Computer Chess Club Archives


Search

Terms

Messages

Subject: Re: Another memory latency test

Author: Vincent Diepeveen

Date: 15:37:03 07/23/03

Go up one level in this thread


On July 23, 2003 at 12:58:56, J. Wesley Cleveland wrote:

>On July 22, 2003 at 16:07:08, Robert Hyatt wrote:
>
>>On July 22, 2003 at 15:58:00, J. Wesley Cleveland wrote:
>>
>>>On July 22, 2003 at 14:27:45, Robert Hyatt wrote:
>>>
>>>>On July 22, 2003 at 12:28:39, J. Wesley Cleveland wrote:
>>>>
>>>>>On July 22, 2003 at 08:07:18, Gerd Isenberg wrote:
>>>>>
>>>>>>On July 21, 2003 at 15:35:17, J. Wesley Cleveland wrote:
>>>>>>
>>>>>>>On July 18, 2003 at 23:45:16, Robert Hyatt wrote:
>>>>>>>
>>>>>>>>On July 18, 2003 at 21:58:18, J. Wesley Cleveland wrote:
>>>>>>>>
>>>>>>>>>On July 18, 2003 at 21:17:14, Robert Hyatt wrote:
>>>>>>>>>
>>>>>>>>>>On July 18, 2003 at 15:21:35, J. Wesley Cleveland wrote:
>>>>>>>>>>
>>>>>>>>>>>On July 17, 2003 at 18:25:51, Robert Hyatt wrote:
>>>>>>>>>>>
>>>>>>>>>>>>On July 17, 2003 at 17:35:33, Dieter Buerssner wrote:
>>>>>>>>>>>>
>>>>>>>>>>>[snip]
>>>>>>>>>>>>>
>>>>>>>>>>>>>I cannot find any randomness in the reads of lm-bench (I downloaded latest
>>>>>>>>>>>>>stable source today, not the experimental version, available, too).
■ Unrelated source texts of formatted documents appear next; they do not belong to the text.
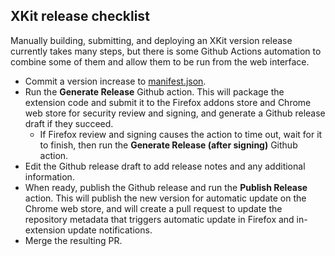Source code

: ## XKit release checklist

Manually building, submitting, and deploying an XKit version release currently takes many steps, but there is some Github Actions automation to combine some of them and allow them to be run from the web interface.

- Commit a version increase to [manifest.json](../../manifest.json).
- Run the **Generate Release** Github action. This will package the extension code and submit it to the Firefox addons store and Chrome web store for security review and signing, and generate a Github release draft if they succeed.
  - If Firefox review and signing causes the action to time out, wait for it to finish, then run the **Generate Release (after signing)** Github action.
- Edit the Github release draft to add release notes and any additional information.
- When ready, publish the Github release and run the **Publish Release** action. This will publish the new version for automatic update on the Chrome web store, and will create a pull request to update the repository metadata that triggers automatic update in Firefox and in-extension update notifications.
- Merge the resulting PR.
If it would
>>>>>>>>>>>>>do random reads, it would have no way to avoid the problem with the TLBs you
>>>>>>>>>>>>>explained.
>>>>>>>>>>>>
>>>>>>>>>>>>4M pages solves it for at least 250mb worth of RAM.  But then again, _no_ chess
>>>>>>>>>>>>program depends on purely random memory accesses to blow out the TLB.  The only
>>>>>>>>>>>>truly random accesses I do are the regular hashing and pawn hashing, which
>>>>>>>>>>>>both total to significantly less than the total nodes I search.  Which means
>>>>>>>>>>>>the TLB penalty is not even 1% of my total run time.  Probably closer to
>>>>>>>>>>>>.01% - .05%.
>>>>>>>>>>>>
>>>>>>>>>>>>I ignore that.
>>>>>>>>>>>
>>>>>>>>>>>Why do you think it is that low? I get ~20-30% of nodes have hash probes with
>>>>>>>>>>>crafty.
>>>>>>>>>>
>>>>>>>>>>
>>>>>>>>>>Look at the code.
>>>>>>>>>I not only looked at the code. I *instrumented it*. I won't have complete
>>>>>>>>>results until Monday, but it appears that crafty spends 3-5% of its total time
>>>>>>>>>inside hashprobe on my (slow) machine and a prefetch could reduce that by about
>>>>>>>>>half.
>>>>>>>>>
>>>>>>>>>>Crafty probes memory _once_ for a hash probe.  That
>>>>>>>>>>introduces a memory access penalty once per node in the basic search,
>>>>>>>>>>less than once per node in the q-search (I only probe phash there and I
>>>>>>>>>>don't probe it but about 25% of the q-search nodes I visit).
>>>>>>>>>
>>>>>>>>>If you had read whai I wrote, you would see I said crafty does a hash probe
>>>>>>>>>20-30% of its total nodes.
>>>>>>>>
>>>>>>>>OK.  I clearly mis-read what you meant.  the 20-30% was eye-catching as that
>>>>>>>>is a pretty common hash hit percentage as well...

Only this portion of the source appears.